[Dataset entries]
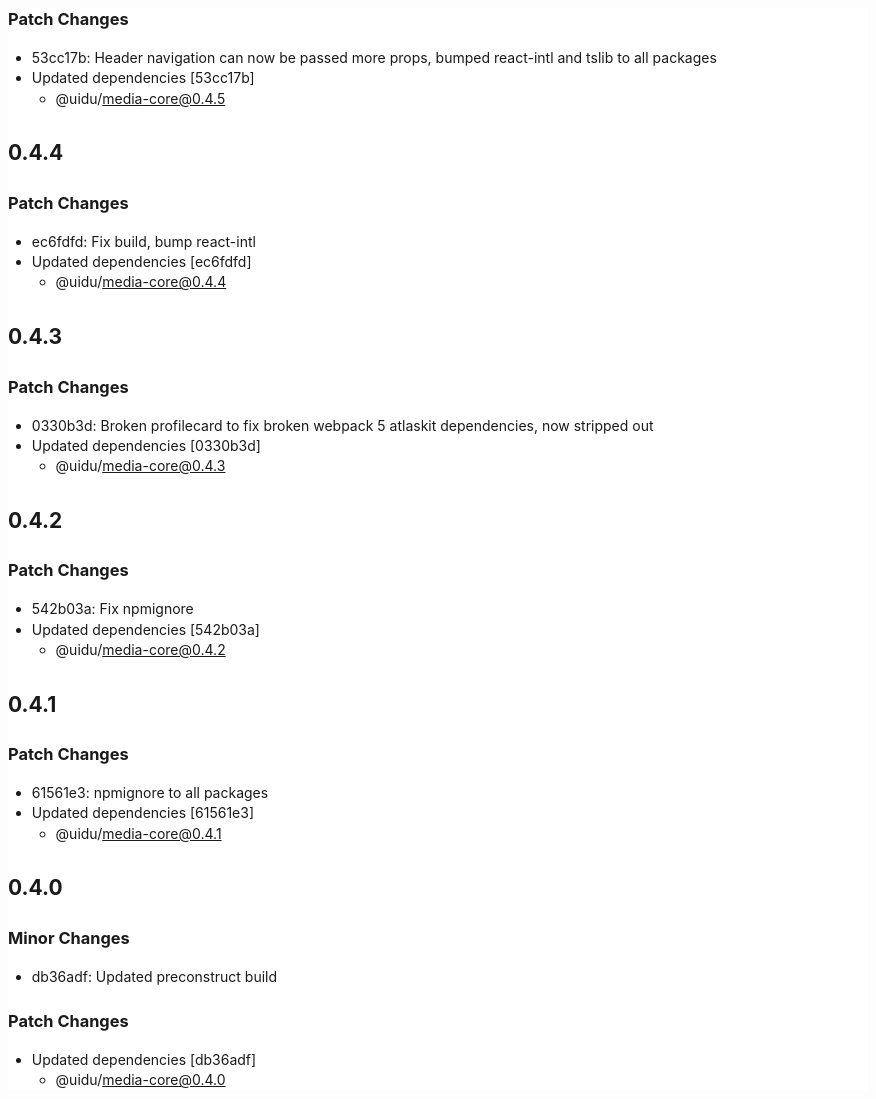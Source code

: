 ### Patch Changes

- 53cc17b: Header navigation can now be passed more props, bumped react-intl and tslib to all packages
- Updated dependencies [53cc17b]
  - @uidu/media-core@0.4.5

## 0.4.4

### Patch Changes

- ec6fdfd: Fix build, bump react-intl
- Updated dependencies [ec6fdfd]
  - @uidu/media-core@0.4.4

## 0.4.3

### Patch Changes

- 0330b3d: Broken profilecard to fix broken webpack 5 atlaskit dependencies, now stripped out
- Updated dependencies [0330b3d]
  - @uidu/media-core@0.4.3

## 0.4.2

### Patch Changes

- 542b03a: Fix npmignore
- Updated dependencies [542b03a]
  - @uidu/media-core@0.4.2

## 0.4.1

### Patch Changes

- 61561e3: npmignore to all packages
- Updated dependencies [61561e3]
  - @uidu/media-core@0.4.1

## 0.4.0

### Minor Changes

- db36adf: Updated preconstruct build

### Patch Changes

- Updated dependencies [db36adf]
  - @uidu/media-core@0.4.0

▶ [WHAT YOU NEED TO DO] Your output must be the exact lines from the one containing "- @uidu/media-core@0.4.1" through the end of the data above, both included, and nothing more.

▶ [RESULT]
  - @uidu/media-core@0.4.1

## 0.4.0

### Minor Changes

- db36adf: Updated preconstruct build

### Patch Changes

- Updated dependencies [db36adf]
  - @uidu/media-core@0.4.0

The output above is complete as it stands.